LONDON Manchester United's groundsmen could face the wrath of Alex Ferguson after the manager blamed the Old Trafford playing surface for a scrappy performance in a nervy 2-1 home defeat of Southampton on Wednesday.
Wayne Rooney scored twice on a threadbare pitch to seal the points for United after Jay Rodriguez had punished a mixup between Michael Carrick and keeper David de Gea to put Southampton ahead after three minutes.
Rooney's first goal was his 100th at home for United but it did not disguise a lethargic performance from his team mates who were merely hanging on before the final whistle.

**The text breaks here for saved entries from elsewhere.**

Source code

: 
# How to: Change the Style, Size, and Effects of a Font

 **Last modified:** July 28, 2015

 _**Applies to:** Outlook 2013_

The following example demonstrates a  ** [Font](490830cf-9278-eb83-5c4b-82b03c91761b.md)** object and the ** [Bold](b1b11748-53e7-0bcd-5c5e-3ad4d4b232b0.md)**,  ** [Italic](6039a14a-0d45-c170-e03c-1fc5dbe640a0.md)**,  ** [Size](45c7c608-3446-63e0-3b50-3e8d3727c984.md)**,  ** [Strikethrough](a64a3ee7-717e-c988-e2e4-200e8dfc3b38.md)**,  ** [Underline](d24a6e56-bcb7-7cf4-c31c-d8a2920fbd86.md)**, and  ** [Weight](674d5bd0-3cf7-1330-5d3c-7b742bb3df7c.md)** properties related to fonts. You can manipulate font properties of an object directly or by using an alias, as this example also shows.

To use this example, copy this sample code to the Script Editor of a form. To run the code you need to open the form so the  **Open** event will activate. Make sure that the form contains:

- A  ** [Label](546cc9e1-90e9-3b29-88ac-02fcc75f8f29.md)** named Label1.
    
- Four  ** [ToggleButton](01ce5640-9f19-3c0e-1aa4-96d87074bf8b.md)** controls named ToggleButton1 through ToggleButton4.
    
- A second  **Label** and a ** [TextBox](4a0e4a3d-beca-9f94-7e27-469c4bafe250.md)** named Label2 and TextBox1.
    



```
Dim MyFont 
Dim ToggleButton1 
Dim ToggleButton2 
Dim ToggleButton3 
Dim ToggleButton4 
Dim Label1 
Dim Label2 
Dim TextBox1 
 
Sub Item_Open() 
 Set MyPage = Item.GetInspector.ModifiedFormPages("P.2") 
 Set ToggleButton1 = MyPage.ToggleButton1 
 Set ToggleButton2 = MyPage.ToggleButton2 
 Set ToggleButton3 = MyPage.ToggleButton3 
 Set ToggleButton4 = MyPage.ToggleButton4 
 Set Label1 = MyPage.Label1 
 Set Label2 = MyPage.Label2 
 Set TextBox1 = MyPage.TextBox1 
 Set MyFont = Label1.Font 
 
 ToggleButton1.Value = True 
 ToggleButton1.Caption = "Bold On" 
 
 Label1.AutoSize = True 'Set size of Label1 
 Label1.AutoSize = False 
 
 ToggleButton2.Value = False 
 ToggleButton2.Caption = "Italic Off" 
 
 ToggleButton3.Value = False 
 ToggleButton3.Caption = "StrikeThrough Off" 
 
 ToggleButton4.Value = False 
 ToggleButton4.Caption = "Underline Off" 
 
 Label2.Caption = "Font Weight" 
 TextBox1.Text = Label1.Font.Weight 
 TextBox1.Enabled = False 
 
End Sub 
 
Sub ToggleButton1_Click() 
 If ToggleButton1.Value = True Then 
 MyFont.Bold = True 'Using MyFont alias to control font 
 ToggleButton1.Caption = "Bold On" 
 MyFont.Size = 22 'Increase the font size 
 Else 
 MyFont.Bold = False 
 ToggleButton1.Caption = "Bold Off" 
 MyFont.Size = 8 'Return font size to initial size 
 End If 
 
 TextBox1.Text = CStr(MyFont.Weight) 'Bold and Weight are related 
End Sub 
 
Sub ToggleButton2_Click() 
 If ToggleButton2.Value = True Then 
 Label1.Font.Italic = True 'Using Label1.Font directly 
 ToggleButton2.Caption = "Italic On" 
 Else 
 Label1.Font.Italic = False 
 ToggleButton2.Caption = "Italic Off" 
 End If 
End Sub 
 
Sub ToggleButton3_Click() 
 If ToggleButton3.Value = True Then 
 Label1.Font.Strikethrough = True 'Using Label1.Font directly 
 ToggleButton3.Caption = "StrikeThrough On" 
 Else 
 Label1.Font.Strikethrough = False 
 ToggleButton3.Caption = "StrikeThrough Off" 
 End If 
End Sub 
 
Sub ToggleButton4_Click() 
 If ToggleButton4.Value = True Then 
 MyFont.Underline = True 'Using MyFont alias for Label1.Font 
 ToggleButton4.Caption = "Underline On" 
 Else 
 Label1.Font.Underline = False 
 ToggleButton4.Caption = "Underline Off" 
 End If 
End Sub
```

Ferguson was full of praise for Southampton who were impressive under new manager Mauricio Pochettino but clearly unhappy with the lack of grass on the pitch.
"In the second half, the players just found the pitch impossible," Ferguson, whose side moved seven points closer of Manchester City, told the club's website (www.manutd.com)
"We tried to play the way we normally play and found it difficult because the pitch had dried out a lot. It was an ice cold night and it happens.
"We lost an early goal but it didn't deter us from playing some fantastic football and we could have been four or five up at halftime, but once the pitch started to dry out the players found it difficult to play a different way and it really required us to play the ball into the gaps, which we don't normally do.
"For the first 30 minutes I thought we were fantastic, we played really well," he added. "But in the second half Southampton have been the best team to play here this season. We were fortunate to win the game.
"The pitch didn't help us. We can't use that as an excuse, but it didn't help us. It's a worry."
Pochettino, who surprisingly replaced Nigel Adkins whose sacking drew words of support from Ferguson in the match day programme, said the praise was welcome.
"I'm very proud (of Ferguson's praise)," he told the BBC through an interpreter. "It's very important for my players to hear. But we leave with no points.
"We did play well but I'm upset at not getting a draw at least. It doesn't console me."